Part D makes permanent the temporary voluntary cost containment targets on hospital consolidated operating margins and cost increases, which were initiated in Public Law 2003, chapter 469, Part F, section 1 and were reauthorized in Public Law 2005, chapter 394, section 4.

Part E makes changes to the funding for the Dirigo Health Program. The Part repeals the savings offset payment and replaces it with a health access surcharge of 1.8% on paid claims. Part E also increases the tax on cigarettes from $2.00 to $2.50 a pack and equalizes the rate of tax on all other tobacco products by a change in the taxation of "little cigars" from the tobacco products tax to the cigarette tax and an increase in the tobacco products tax from 20% to 78% of the wholesale price on cigars, pipe tobacco and other smoking tobacco.
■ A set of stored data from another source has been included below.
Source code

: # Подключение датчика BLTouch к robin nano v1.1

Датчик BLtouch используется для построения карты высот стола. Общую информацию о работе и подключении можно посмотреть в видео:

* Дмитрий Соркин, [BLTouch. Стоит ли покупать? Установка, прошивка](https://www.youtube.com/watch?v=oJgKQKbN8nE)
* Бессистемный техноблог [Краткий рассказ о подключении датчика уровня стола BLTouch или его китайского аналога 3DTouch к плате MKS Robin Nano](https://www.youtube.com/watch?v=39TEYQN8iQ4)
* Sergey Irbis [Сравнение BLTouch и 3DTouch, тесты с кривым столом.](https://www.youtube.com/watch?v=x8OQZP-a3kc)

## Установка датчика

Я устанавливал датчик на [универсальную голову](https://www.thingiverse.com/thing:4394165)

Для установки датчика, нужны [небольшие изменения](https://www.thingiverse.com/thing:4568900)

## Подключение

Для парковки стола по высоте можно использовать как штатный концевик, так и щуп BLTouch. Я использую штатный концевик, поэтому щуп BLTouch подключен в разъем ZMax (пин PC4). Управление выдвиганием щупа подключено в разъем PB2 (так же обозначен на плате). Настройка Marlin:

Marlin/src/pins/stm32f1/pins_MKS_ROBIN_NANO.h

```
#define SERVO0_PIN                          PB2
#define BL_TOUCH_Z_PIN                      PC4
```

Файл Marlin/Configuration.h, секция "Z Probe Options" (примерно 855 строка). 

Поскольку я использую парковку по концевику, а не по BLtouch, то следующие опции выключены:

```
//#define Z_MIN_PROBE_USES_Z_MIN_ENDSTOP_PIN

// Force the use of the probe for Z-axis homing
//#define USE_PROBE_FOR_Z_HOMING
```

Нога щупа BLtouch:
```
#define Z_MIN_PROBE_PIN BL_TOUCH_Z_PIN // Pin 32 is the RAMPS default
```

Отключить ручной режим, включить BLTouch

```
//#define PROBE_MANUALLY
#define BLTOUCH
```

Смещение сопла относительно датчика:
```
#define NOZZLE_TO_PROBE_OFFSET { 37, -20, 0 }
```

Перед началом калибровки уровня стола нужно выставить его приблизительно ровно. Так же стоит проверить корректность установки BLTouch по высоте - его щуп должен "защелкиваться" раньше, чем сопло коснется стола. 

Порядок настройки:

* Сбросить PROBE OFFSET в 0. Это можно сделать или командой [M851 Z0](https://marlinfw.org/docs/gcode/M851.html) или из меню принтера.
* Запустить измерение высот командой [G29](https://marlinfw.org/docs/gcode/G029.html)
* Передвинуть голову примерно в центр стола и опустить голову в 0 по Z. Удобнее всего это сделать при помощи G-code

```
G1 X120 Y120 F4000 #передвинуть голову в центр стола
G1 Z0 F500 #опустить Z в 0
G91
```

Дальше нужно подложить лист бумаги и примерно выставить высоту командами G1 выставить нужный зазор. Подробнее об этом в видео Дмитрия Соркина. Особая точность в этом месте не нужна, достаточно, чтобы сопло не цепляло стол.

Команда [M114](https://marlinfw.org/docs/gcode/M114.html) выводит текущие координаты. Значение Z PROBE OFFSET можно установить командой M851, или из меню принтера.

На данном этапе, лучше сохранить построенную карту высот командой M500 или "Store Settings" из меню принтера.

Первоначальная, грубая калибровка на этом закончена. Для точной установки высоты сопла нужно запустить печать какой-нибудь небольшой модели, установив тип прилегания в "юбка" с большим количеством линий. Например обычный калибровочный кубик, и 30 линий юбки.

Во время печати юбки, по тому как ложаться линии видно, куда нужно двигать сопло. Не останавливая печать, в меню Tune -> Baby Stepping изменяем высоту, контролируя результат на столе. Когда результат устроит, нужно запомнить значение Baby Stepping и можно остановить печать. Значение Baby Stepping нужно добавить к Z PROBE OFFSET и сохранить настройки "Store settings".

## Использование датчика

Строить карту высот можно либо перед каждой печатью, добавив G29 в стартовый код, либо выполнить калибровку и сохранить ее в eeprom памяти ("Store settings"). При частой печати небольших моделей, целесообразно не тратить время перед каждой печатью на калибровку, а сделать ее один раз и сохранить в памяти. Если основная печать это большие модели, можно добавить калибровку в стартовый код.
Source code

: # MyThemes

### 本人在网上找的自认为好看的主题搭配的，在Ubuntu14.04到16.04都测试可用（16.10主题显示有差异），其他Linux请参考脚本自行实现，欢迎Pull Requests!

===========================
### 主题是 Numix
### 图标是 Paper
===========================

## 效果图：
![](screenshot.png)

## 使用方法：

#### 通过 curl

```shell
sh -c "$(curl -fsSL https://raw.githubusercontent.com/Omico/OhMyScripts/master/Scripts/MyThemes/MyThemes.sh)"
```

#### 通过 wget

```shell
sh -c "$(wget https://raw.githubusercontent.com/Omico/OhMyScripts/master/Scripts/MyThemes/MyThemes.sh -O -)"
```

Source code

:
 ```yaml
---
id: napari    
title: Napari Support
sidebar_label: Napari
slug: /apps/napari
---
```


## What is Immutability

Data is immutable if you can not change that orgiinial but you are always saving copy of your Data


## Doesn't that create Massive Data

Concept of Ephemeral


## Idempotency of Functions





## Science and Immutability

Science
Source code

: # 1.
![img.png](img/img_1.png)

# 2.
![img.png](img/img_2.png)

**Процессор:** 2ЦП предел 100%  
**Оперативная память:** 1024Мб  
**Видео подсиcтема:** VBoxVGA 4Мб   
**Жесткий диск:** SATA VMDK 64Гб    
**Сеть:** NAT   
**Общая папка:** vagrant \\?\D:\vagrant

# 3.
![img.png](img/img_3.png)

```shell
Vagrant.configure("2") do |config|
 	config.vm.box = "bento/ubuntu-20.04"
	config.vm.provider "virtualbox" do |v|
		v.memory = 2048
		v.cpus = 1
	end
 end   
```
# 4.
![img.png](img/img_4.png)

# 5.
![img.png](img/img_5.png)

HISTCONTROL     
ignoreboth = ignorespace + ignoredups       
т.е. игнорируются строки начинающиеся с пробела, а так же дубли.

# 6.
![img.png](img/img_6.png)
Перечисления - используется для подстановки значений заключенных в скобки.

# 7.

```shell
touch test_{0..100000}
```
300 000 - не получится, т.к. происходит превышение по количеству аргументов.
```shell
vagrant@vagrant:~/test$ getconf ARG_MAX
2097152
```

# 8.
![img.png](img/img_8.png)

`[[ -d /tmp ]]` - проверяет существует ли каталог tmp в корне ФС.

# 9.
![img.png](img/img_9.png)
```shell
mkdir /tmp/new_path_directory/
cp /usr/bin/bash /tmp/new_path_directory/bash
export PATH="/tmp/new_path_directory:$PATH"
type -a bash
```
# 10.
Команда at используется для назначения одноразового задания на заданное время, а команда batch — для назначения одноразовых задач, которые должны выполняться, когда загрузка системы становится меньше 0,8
Part E also requires that all of the revenues from the surcharge and the cigarette tax increases be credited to the Dirigo Health Enterprise Fund to support both the Dirigo Health Program and the Maine Individual Reinsurance Association. Twenty percent of monthly deposits received by the Dirigo Health Enterprise Fund will be transferred to the association.

Part F requires that Dirigo Health submit quarterly reports on information regarding enrollment in the Dirigo Health Program. This Part also repeals the Dirigo Health Risk Pool.

Part G corrects cross-references to reflect the changes made in the bill.